Intersection over union (IoU) is a key evaluation metric in computer vision, particularly for tasks like object detection, instance segmentation, and semantic segmentation. IoU measures the overlap between two areas: a predicted region (like a bounding box or mask produced by a model) and the ground truth region (the correct, labeled area). The calculation is straightforward: IoU equals the area of overlap divided by the area of union between the predicted and ground truth shapes. Mathematically, IoU = (Area of Overlap) / (Area of Union).
IoU values range from 0 to 1. A value of 0 means there is no overlap at all, while 1 means perfect, complete overlap—the prediction matches the ground truth exactly. In practice, higher IoU scores indicate better model performance. For many applications, a threshold is set (often 0.5) to decide whether a prediction counts as a ‘correct’ detection. For example, if a predicted bounding box for a car in an image has an IoU of 0.6 with the ground truth box, and the threshold is 0.5, that prediction is considered accurate.

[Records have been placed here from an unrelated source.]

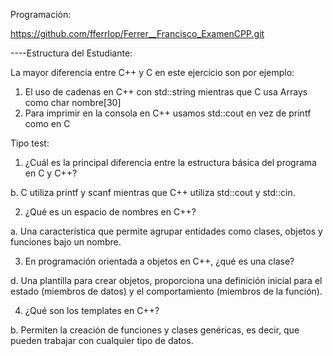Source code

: Programación:

https://github.com/fferrlop/Ferrer__Francisco_ExamenCPP.git


----Estructura del Estudiante:

La mayor diferencia entre C++ y C en este ejercicio son por ejemplo:

1. El uso de cadenas en C++ con std::string mientras que C usa Arrays como char nombre[30]
2. Para imprimir en la consola en C++ usamos std::cout en vez de printf como en C


Tipo test:

1. ¿Cuál es la principal diferencia entre la estructura básica del programa en C y C++?

  b.  C utiliza printf y scanf mientras que C++ utiliza std::cout y std::cin.


2. ¿Qué es un espacio de nombres en C++?

  a. Una característica que permite agrupar entidades como clases, objetos y funciones bajo un nombre.


3. En programación orientada a objetos en C++, ¿qué es una clase?

  d. Una plantilla para crear objetos, proporciona una definición inicial para el estado (miembros de datos) y el comportamiento (miembros de la función).


4. ¿Qué son los templates en C++?

  b. Permiten la creación de funciones y clases genéricas, es decir, que pueden trabajar con cualquier tipo de datos.
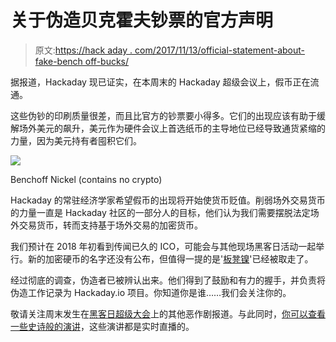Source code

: # 关于伪造贝克霍夫钞票的官方声明

> 原文:[https://hack aday . com/2017/11/13/official-statement-about-fake-bench off-bucks/](https://hackaday.com/2017/11/13/official-statement-regarding-counterfeit-benchoff-bucks/)

据报道，Hackaday 现已证实，在本周末的 Hackaday 超级会议上，假币正在流通。

这些伪钞的印刷质量很差，而且比官方的钞票要小得多。它们的出现应该有助于缓解场外美元的飙升，美元作为硬件会议上首选纸币的主导地位已经导致通货紧缩的力量，因为美元持有者囤积它们。

![](../Images/106f73cc1929cd1702e77ede33b9b2a3.png)

Benchoff Nickel (contains no crypto)

Hackaday 的常驻经济学家希望假币的出现将开始使货币贬值。削弱场外交易货币的力量一直是 Hackaday 社区的一部分人的目标，他们认为我们需要摆脱法定场外交易货币，转而支持基于场外交易的加密货币。

我们预计在 2018 年初看到传闻已久的 ICO，可能会与其他现场黑客日活动一起举行。新的加密硬币的名字还没有公布，但值得一提的是'[板凳镍](https://hackaday.io/page/2982-creating-the-benchoff-nickel)'已经被取走了。

经过彻底的调查，伪造者已被辨认出来。他们得到了鼓励和有力的握手，并负责将伪造工作记录为 Hackaday.io 项目。你知道你是谁……我们会关注你的。

敬请关注周末发生在[黑客日超级大会](https://hackaday.io/superconference/)上的其他恶作剧报道。与此同时，[你可以查看一些史诗般的演讲](https://www.youtube.com/user/hackaday/videos)，这些演讲都是实时直播的。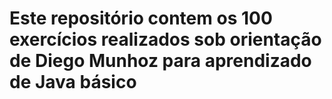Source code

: # Este repositório contem os 100 exercícios realizados sob orientação de Diego Munhoz para aprendizado de Java básico
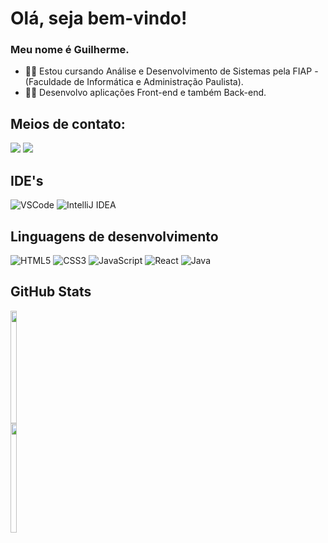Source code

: # Olá, seja bem-vindo!

### Meu nome é Guilherme.

- :man_student: Estou cursando Análise e Desenvolvimento de Sistemas pela FIAP - (Faculdade de Informática e Administração Paulista).
- :man_technologist: Desenvolvo aplicações Front-end e também Back-end.

## Meios de contato:
<div>
  <a href="mailto:guissilvamenezes@gmail.com"><img src="https://img.shields.io/badge/Gmail-D14836?style=for-the-badge&logo=gmail&logoColor=white" target="_blank"></a>
  <a href="https://www.linkedin.com/in/guilherme-menezes-0b186b232" target="_blank"><img src="https://img.shields.io/badge/-LinkedIn-%230077B5?style=for-the-badge&logo=linkedin&logoColor=white" target="_blank"></a> 
</div>

## IDE's 
<div style="display: inline_block">
  <img alt="VSCode" src="https://img.shields.io/badge/VS_Code-007ACC?logo=visual-studio-code&logoColor=white&style=for-the-badge" />
  <img alt="IntelliJ IDEA" src="https://img.shields.io/badge/IntelliJ-20232A?logo=intellij-idea&logoColor=white&style=for-the-badge" />
</div>

## Linguagens de desenvolvimento
<div style="display: inline_block">
  <img alt="HTML5" src="https://img.shields.io/badge/HTML-F5A623?logo=html5&logoColor=white&style=for-the-badge" />
  <img alt="CSS3" src="https://img.shields.io/badge/CSS-0469e1?logo=css3&logoColor=white&style=for-the-badge" />
  <img alt="JavaScript" src="https://img.shields.io/badge/JavaScript-F7DF1E?logo=javascript&logoColor=black&style=for-the-badge" />
  <img alt="React" src="https://img.shields.io/badge/React-20232A?logo=react&logoColor=61DAFB&style=for-the-badge" />
  <img alt="Java" src="https://img.shields.io/badge/Java-FF6347?style=for-the-badge&logo=openjdk&logoColor=white" />
</div>  

## GitHub Stats
<div style="display: inline-block">
  <a href="https://github.com/GuilhermeMenezesSilva">
    <img height="180em" width="48%" src="https://github-readme-stats-sigma-five.vercel.app/api?username=GuilhermeMenezesSilva&show_icons=true&theme=cobalt&include_all_commits=true&count_private=true">
    <img height="175em" width="48%" src="https://github-readme-stats.vercel.app/api/top-langs/?username=guilhermemenezessilva&layout=compact&langs_count=16&theme=cobalt"/>
  </a>
</div>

IoU helps address the challenge of evaluating model predictions in spatial tasks, where the precise location and shape of predictions matter. Unlike accuracy metrics used for simple classification, IoU provides a more nuanced view by penalizing both missing parts of the object and predicting too much background. This is especially useful when objects are closely packed or have complex boundaries.
In research and industry, IoU is often used alongside other metrics like precision and recall to get a fuller picture of model performance. For example, mean average precision (mAP) at different IoU thresholds is a common summary metric for object detection competitions. IoU can also be extended to evaluate segmentation masks, not just bounding boxes, making it a flexible tool in computer vision.
Many deep learning frameworks have built-in functions for calculating IoU, and it’s standard practice to monitor IoU during model training and validation. However, IoU has some limitations. For small objects, a slight misalignment can drastically reduce the IoU score. Also, it does not take into account how close a predicted object is to the correct location if there is no overlap at all.
Understanding IoU is essential for anyone working with computer vision models. It helps ensure that models are not just making predictions, but making accurate ones in the right places. The metric’s simplicity and interpretability have made it a go-to choice for comparing models and tracking improvements over time.